In der Einleitung behauptet die Redakteurin, Schweden sei gut durch die Pandemie gekommen. Zwar hätte es anfangs deutlich mehr Tote gegeben als in den Nachbarländern, doch die gesamte Pandemie einbezogen sei die Übersterblichkeit in Schweden niedriger als in anderen Ländern mit vergleichbarem Wohlstand und ähnlich finanziertem Gesundheitssystem gewesen (Pizzato et al. 2024).
Es gab auch eine Untersuchungskommission von der schwedischen Regierung, weil am Anfang natürlich die ziemlich viele Tote hatten, und da ist rausgekommen, es ist zu spät und zu wenig gehandelt worden. Ich glaube, in späteren Phasen der Pandemie hatte das mehr Vorteile. Am Anfang war es problematisch. Man muss aber auch sagen, dass der schwedische Weg auch in anderen Ländern gegangen wurde. Im Prinzip in ganz vielen Bundesstaaten der USA im Süden unter republikanischer Kontrolle, und das sind die, die eigentlich die meiste Übersterblichkeit während der Pandemie hatten. Also es kommt ganz darauf an, wo, wie und was der Zufall auch will.
Virologe Florian Krammer im Derpragmaticus-Interview, 25.02.25
Die alleinige Betrachtung der Todesfälle greift allerdings zu kurz, da die unter Spätfolgen subsummierten Longcovid-Fälle gesamtwirtschaftlich gesehen einen signifikanten Impact bedeuten (z.B. Wang et al. 2024). So herrscht wissenschaftler Konsens darüber, dass die Impfkampagnen das Longcovid-Risiko verringert haben (z.B. Xie et al. 2024), auch in Schweden (Lundberg-Morris et al. 2023). Das bedeutet im Umkehrschluss, dass in den ersten Infektionswellen vor Ankunft der Impfung, in Schweden eben die Durchseuchung, die meisten und tendenziell schwersten Longcovid-Erkrankungen aufgetreten sind. Das belegen auch Zahlen aus Schweden: Von jungen Erwachsenen sollen 16,5% betroffen sein (Morgensen et al. 2023). Die Zahl für Kinder ist ähnlich, Mädchen sind stärker betroffen (Jiang et al. 2023). Eine Langzeitstudie ergab eine hohe Prävalenz für anhaltende Symptome (Wahlgren et al. 2023). Eine Studie stellte fest, dass ein Jahr nach der Infektion in der ersten Welle immer noch 3% der damals Infizierten im Krankenstand waren (Abzhandadze et al. 2024).
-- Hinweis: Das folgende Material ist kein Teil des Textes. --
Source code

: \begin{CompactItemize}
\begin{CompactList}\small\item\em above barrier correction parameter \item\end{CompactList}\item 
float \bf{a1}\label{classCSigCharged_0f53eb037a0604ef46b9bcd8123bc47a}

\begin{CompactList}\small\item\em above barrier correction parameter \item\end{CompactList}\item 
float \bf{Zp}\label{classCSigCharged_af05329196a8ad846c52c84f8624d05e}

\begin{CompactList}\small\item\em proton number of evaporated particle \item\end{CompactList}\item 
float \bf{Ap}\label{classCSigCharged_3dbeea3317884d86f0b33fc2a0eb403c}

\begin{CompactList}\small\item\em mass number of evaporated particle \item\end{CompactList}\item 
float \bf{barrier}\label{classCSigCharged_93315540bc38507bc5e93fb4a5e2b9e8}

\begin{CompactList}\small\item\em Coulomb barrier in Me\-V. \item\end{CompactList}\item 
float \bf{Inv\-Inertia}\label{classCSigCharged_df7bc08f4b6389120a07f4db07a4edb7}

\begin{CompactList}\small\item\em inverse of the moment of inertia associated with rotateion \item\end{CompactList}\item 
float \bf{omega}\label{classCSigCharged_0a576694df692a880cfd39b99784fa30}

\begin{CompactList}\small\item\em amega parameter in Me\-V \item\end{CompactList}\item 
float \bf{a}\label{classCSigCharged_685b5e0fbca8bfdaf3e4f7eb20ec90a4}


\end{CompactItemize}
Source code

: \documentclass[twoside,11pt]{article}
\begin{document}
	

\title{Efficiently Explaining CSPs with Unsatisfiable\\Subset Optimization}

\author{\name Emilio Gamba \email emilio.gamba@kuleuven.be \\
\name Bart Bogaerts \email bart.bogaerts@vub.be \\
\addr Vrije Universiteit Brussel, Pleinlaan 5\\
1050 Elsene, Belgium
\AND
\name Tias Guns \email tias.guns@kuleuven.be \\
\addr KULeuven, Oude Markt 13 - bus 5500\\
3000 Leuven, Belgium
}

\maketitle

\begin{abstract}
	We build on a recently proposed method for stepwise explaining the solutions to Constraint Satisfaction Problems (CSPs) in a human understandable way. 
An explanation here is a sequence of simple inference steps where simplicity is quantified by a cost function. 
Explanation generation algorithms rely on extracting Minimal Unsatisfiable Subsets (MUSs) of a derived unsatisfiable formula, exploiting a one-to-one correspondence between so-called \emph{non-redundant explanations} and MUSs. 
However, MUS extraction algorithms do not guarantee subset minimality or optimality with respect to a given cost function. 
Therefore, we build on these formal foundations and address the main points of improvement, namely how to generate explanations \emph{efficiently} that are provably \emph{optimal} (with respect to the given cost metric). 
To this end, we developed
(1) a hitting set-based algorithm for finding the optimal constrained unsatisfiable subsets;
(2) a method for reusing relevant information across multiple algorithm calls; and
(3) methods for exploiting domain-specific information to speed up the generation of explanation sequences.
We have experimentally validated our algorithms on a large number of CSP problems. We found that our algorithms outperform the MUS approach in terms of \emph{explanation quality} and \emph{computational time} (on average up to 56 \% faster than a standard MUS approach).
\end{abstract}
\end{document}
Fakt: Schweden hat unter Tegnell Herdenimmunität angestrebt. Das belegen seine E-Mails und öffentlichen Aussagen.
Behauptung, „wir hätten zu keinem Zeitpunkt eine Herdenimmunität angestrebt, das sei ein völlig falscher Mythos. Das sei ja auch gar nicht möglich – würde man so ein Virus einfach durchrauschen lassen, hätte das desaströse Auswirkungen für das Gesundheitssystem, für die Gesellschaft.“
Wahr ist: Tegnell hat in der Anfangsphase der Pandemie zahlreiche Aussagen öffentlich und im E-Mail-Austausch mit seinen Vorgesetzten getroffen, wo Herdenimmunität angestrebt wurde (Zitatsammlung von Edal Maxwell, 12. August 2020) – siehe auch das E-Mail im Titel.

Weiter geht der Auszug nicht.